Can't resolve duplicate-ids issues by editing Parsoid HTML
Closed, ResolvedPublic

Description

Best I can tell, it's not possible to resolve duplicate-ids lint errors by editing Parsoid HTML because underlying duplicate ID isn't exposed in the HTML.

Given the wikitext:

<div id="test">
one
</div>
<div id="test">two</div>

You get the HTML:

<div id="test" data-parsoid="{&quot;stx&quot;:&quot;html&quot;,&quot;dsr&quot;:[0,26,15,6]}">
<p id="mwAg" data-parsoid="{&quot;dsr&quot;:[16,19,0,0]}">one</p>
</div>
<div id="mwAw" data-parsoid="{&quot;stx&quot;:&quot;html&quot;,&quot;dsr&quot;:[27,51,15,6]}">two</div>

There's no way to know that the second div actually has a duplicate ID and what the duplicate value is.
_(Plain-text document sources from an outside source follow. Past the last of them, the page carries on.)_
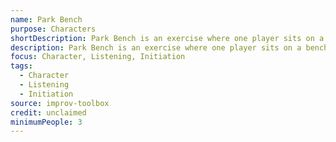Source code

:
 ```yaml
---
name: Park Bench
purpose: Characters
shortDescription: Park Bench is an exercise where one player sits on a bench as a character, and others join one at a time, creating new interactions.
description: Park Bench is an exercise where one player sits on a bench as a character, and others join one at a time, creating new interactions. Builds character work, listening, and scene initiation skills.
focus: Character, Listening, Initiation
tags:
  - Character
  - Listening
  - Initiation
source: improv-toolbox
credit: unclaimed
minimumPeople: 3
---
```

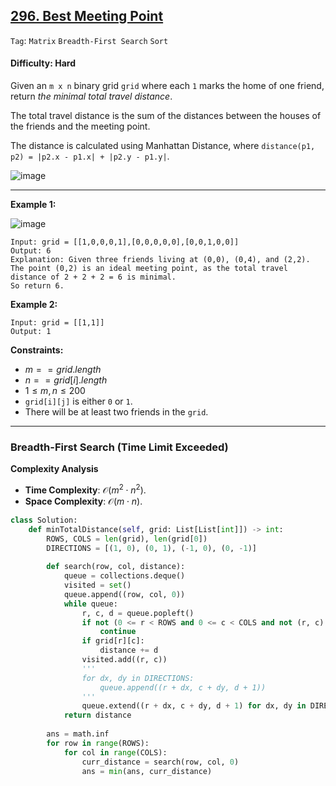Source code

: ## [296. Best Meeting Point](https://leetcode.com/problems/best-meeting-point)

```Tag```: ```Matrix``` ```Breadth-First Search``` ```Sort```

#### Difficulty: Hard

Given an ```m x n``` binary grid ```grid``` where each ```1``` marks the home of one friend, return _the minimal total travel distance_.

The total travel distance is the sum of the distances between the houses of the friends and the meeting point.

The distance is calculated using Manhattan Distance, where ```distance(p1, p2) = |p2.x - p1.x| + |p2.y - p1.y|```.

![image](https://github.com/quananhle/Python/assets/35042430/34091cd1-0a46-48f5-ab5a-854e92547fcf)

---

__Example 1:__

![image](https://assets.leetcode.com/uploads/2021/03/14/meetingpoint-grid.jpg)
```
Input: grid = [[1,0,0,0,1],[0,0,0,0,0],[0,0,1,0,0]]
Output: 6
Explanation: Given three friends living at (0,0), (0,4), and (2,2).
The point (0,2) is an ideal meeting point, as the total travel distance of 2 + 2 + 2 = 6 is minimal.
So return 6.
```

__Example 2:__
```
Input: grid = [[1,1]]
Output: 1
```

__Constraints:__

- $m == grid.length$
- $n == grid[i].length$
- $1 \le m, n \le 200$
- ```grid[i][j]``` is either ```0``` or ```1```.
- There will be at least two friends in the ```grid```.

---

### Breadth-First Search (Time Limit Exceeded)

__Complexity Analysis__

- __Time Complexity__: $\mathcal{O}(m^2 \cdot n^2)$.
- __Space Complexity__: $\mathcal{O}(m \cdot n)$.

```Python
class Solution:
    def minTotalDistance(self, grid: List[List[int]]) -> int:
        ROWS, COLS = len(grid), len(grid[0])
        DIRECTIONS = [(1, 0), (0, 1), (-1, 0), (0, -1)]
        
        def search(row, col, distance):
            queue = collections.deque()
            visited = set()
            queue.append((row, col, 0))
            while queue:
                r, c, d = queue.popleft()
                if not (0 <= r < ROWS and 0 <= c < COLS and not (r, c) in visited):
                    continue
                if grid[r][c]:
                    distance += d
                visited.add((r, c))
                '''
                for dx, dy in DIRECTIONS:
                    queue.append((r + dx, c + dy, d + 1))
                '''
                queue.extend((r + dx, c + dy, d + 1) for dx, dy in DIRECTIONS)
            return distance
        
        ans = math.inf
        for row in range(ROWS):
            for col in range(COLS):
                curr_distance = search(row, col, 0)
                ans = min(ans, curr_distance)
```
Can it be exposed somehow? Maybe a special data-mw-duplicate-id="..." attribute or I guess just adding it to data-mw itself? (Something that can be in a CSS selector would be ideal) And then I would expect that I could then change the id attribute to set a different ID in the wikitext.

Also I noticed that in some cases, if you convert that HTML back to wikitext, it strips the ID entirely, but it doesn't seem 100%.

Event Timeline

Change #1236383 had a related patch set uploaded (by Arlolra; author: Arlolra):

[mediawiki/services/parsoid@master] [WIP] Preserve original id in html when reset to store in pb

https://gerrit.wikimedia.org/r/1236383

Change #1236383 merged by jenkins-bot:

[mediawiki/services/parsoid@master] Preserve original id in html when reset to store in pb

https://gerrit.wikimedia.org/r/1236383

One question regarding editing, if I want to change the ID on the duplicate element, should I modify data-x-id or id (which is Parsoid generated)? And if it's the latter, should I delete data-x-id?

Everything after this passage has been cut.